Riff: Look, Tony, I’ve never asked the time of day from a clock but I’m asking you, come to the dance tonight. I already told the gang you’d be there. If you don’t show I’ll be marked lousy.
F: Yes, once.
R: Is it okay if we just carry on talking about Taxi Driver? This didn’t really do it for me at all.
F: Sorry you’ve got to take the rough with the smooth! I enjoy musicals but this did feel too musical theatre for me. I enjoyed the big dance numbers and the songs, but I couldn’t deal with the dancing, rather than just walking, down the street in the opening and the annoying clicking of fingers.
R: It’s the pacing that I struggled with the most. It is so slow to get going. And the gangs are just so embarrassingly tame – at least at the start. I suppose it might have suffered there from following on from last week’s much grittier film based in New York?
F: It does get grittier as it goes on though. I’m thinking of the scene when Anita goes to the drug store to pass a message to Tony and runs into the rest of the Jets. There’s a real sense of threat there, but we do have to wait a while for it. It’s frustrating because there are a lot of issues here, including gang violence and racial tensions, which I do feel could make a really great story.

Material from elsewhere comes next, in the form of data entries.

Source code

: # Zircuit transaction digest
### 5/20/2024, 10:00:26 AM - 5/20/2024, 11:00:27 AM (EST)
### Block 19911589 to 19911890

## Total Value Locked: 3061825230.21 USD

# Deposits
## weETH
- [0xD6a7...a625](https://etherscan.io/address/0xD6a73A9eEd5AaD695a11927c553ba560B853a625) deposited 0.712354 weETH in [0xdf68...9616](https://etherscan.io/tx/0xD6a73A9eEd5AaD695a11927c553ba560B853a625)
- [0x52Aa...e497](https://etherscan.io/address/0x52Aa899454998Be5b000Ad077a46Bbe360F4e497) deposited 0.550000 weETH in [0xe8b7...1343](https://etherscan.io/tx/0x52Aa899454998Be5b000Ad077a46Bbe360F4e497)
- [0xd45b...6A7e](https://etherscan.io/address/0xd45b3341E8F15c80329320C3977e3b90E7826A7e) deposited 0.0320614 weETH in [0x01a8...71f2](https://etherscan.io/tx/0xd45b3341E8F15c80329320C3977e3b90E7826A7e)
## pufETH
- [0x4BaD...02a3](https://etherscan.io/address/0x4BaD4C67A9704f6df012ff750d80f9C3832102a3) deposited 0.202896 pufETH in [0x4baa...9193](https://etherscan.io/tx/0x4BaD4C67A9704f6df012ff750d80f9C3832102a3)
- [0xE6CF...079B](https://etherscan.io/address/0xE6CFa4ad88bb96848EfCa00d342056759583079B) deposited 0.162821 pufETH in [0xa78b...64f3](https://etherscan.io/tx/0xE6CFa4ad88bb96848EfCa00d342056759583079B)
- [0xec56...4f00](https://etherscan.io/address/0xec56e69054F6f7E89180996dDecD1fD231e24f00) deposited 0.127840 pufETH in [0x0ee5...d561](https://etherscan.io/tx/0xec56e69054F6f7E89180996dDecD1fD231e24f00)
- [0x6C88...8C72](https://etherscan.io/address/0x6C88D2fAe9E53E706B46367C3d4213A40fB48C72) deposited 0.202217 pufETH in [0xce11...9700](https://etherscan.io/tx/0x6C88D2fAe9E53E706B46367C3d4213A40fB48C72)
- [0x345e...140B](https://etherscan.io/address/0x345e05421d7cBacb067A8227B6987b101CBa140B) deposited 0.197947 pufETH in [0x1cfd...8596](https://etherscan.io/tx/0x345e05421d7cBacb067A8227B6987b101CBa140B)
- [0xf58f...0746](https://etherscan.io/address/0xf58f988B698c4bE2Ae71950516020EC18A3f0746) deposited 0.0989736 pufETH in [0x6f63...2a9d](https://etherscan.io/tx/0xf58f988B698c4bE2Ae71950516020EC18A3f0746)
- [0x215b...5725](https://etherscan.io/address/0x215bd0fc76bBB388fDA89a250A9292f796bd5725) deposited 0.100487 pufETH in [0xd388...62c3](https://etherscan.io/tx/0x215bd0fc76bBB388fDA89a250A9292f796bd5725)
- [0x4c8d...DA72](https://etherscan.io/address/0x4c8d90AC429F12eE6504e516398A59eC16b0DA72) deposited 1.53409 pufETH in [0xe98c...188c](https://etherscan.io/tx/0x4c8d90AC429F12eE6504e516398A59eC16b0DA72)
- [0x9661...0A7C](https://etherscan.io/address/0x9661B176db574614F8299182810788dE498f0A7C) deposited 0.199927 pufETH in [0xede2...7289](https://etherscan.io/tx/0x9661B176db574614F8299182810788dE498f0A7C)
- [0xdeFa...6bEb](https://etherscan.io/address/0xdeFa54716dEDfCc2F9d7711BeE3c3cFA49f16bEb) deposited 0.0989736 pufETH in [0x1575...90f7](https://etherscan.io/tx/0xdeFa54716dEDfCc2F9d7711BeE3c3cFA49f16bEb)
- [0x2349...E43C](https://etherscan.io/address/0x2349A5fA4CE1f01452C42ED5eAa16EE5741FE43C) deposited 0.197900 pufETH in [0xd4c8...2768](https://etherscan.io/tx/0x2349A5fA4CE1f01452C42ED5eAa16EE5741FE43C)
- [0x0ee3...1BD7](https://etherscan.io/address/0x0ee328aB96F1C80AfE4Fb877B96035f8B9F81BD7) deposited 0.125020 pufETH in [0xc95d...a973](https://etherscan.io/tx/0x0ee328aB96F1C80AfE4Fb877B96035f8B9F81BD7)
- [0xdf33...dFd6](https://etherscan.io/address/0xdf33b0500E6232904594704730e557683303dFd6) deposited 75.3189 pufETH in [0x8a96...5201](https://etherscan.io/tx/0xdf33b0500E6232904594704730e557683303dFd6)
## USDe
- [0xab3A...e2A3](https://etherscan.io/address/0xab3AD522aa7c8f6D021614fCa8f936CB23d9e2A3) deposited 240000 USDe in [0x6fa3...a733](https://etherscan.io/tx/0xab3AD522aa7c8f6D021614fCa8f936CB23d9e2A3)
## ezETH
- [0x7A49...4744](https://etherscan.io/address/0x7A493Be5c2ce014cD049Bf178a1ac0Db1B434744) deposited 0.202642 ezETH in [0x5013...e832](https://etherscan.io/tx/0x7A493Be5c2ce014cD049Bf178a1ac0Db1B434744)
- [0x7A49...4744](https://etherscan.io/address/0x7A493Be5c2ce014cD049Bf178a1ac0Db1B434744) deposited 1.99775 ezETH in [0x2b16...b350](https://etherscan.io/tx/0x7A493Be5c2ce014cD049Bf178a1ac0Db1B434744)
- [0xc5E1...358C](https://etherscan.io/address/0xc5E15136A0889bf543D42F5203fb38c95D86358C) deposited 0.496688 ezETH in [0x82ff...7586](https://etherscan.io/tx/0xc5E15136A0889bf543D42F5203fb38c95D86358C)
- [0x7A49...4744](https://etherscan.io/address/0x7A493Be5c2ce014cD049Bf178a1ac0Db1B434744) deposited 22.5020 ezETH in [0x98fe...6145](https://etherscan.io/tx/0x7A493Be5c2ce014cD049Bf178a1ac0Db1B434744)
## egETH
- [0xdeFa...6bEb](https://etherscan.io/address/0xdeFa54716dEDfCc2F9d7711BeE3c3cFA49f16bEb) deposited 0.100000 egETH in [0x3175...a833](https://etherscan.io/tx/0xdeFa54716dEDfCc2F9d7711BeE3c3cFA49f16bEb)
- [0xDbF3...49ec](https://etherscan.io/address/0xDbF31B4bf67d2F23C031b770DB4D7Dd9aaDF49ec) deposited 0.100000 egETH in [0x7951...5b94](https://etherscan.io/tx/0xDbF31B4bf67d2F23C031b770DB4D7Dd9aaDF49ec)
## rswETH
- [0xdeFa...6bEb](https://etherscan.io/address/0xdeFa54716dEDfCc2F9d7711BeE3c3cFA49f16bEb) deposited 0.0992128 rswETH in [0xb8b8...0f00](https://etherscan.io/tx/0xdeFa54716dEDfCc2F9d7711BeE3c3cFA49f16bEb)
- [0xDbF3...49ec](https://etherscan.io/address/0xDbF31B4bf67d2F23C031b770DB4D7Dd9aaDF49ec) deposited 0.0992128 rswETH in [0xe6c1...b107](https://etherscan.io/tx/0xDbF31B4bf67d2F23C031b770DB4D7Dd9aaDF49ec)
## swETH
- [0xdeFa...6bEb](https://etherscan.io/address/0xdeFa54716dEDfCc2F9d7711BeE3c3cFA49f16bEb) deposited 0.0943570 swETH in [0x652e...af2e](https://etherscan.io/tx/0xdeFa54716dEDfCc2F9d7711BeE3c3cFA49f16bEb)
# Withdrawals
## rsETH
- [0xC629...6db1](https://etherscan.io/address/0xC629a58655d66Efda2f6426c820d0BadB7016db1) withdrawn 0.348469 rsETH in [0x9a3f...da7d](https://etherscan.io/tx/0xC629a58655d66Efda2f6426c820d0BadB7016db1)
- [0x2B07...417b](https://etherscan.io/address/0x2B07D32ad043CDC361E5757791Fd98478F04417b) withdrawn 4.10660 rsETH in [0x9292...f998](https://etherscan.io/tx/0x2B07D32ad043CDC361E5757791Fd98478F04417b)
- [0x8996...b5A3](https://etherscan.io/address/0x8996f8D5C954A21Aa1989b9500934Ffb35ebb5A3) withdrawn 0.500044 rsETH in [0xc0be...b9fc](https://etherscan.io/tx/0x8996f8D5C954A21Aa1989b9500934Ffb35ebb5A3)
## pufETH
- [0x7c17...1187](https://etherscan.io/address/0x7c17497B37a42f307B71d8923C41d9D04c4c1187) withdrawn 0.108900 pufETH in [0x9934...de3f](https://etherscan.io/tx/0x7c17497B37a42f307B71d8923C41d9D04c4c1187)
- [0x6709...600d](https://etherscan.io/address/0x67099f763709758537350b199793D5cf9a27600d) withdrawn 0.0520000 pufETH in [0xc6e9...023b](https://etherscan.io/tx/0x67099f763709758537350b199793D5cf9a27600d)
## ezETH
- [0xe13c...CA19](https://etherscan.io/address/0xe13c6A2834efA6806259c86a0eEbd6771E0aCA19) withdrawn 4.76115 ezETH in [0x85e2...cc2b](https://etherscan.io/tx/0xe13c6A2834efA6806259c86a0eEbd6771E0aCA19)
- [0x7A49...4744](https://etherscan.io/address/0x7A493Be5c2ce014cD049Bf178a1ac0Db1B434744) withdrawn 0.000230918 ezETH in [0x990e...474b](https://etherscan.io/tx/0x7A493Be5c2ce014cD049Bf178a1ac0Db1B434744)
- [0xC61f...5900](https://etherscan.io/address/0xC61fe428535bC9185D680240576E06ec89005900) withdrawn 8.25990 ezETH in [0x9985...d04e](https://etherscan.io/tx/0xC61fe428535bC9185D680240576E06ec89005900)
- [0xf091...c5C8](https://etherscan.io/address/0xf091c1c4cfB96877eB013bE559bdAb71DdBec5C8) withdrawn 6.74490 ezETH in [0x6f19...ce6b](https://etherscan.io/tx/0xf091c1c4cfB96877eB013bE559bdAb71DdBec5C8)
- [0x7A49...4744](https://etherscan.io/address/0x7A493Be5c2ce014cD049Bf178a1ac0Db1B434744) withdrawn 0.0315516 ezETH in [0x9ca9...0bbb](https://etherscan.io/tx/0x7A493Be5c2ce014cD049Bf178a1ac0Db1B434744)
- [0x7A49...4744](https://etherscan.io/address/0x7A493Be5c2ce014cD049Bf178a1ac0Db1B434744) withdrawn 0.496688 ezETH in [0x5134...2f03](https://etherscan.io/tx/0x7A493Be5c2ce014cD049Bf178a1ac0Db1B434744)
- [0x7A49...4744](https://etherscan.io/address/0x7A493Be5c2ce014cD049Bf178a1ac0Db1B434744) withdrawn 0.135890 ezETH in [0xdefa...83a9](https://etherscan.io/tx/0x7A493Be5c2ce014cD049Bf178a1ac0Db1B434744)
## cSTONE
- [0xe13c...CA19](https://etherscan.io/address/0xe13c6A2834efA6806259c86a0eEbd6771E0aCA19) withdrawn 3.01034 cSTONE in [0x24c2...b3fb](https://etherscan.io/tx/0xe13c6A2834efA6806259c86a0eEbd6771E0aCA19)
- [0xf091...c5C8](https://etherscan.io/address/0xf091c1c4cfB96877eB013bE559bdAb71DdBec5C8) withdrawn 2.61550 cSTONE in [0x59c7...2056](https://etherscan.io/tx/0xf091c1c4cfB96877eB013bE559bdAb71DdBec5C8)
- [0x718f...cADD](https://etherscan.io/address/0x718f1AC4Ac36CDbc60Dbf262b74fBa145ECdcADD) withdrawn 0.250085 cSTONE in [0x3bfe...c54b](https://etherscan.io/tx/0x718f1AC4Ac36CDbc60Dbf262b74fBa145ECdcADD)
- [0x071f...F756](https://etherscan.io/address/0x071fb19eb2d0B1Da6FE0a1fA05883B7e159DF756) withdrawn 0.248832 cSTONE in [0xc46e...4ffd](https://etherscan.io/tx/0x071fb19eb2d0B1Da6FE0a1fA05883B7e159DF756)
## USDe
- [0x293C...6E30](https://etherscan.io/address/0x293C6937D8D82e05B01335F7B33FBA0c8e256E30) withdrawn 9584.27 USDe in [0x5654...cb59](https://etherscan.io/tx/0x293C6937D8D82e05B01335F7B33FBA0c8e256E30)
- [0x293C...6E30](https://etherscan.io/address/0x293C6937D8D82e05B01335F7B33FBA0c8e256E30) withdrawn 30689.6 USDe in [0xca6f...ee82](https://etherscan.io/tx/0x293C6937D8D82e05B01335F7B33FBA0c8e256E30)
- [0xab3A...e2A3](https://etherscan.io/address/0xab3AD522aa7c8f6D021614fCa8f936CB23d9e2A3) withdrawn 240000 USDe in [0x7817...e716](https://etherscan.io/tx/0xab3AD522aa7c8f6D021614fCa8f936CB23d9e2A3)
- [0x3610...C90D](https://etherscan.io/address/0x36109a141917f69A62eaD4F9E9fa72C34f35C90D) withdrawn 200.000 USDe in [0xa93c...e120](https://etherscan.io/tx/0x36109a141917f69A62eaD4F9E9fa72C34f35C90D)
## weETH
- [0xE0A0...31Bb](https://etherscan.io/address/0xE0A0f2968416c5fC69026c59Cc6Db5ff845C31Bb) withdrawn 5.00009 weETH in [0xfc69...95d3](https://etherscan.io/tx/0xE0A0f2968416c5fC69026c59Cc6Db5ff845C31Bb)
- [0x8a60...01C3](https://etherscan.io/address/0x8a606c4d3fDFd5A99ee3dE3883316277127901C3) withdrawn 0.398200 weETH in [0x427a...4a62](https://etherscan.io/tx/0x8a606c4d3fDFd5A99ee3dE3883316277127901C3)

R: I agree it comes to life a bit in the final act, but by then it was too late for me. The tone is just too over the place. So much that comes in the first couple of acts is twee and unbelievable that it doesn’t feel like a credible vehicle for dealing with the serious stuff that comes at the end. And most damningly for me, the central romance feels totally lame and contrived. I laughed at them, not with them.
F: The character of Tony is so wet. I can’t imagine for a second he was the founder of a street gang. It doesn’t help that I don’t think the actor, Richard Beymer, is particularly great in this – it’s not even him singing so makes me think how come he got the job? Elvis was in the running at one point and I would have definitely preferred to see him in the role.
R: Ha! I didn’t realise Beymer wasn’t the one singing. You’re right that makes it a totally baffling bit of casting.
F: Another problem I have with the love sorry is that it’s supposed to be Romeo and Juliet right? But how come in the end [SPOILER] ‘Juliet’ doesn’t die? Seems like a cop out to me.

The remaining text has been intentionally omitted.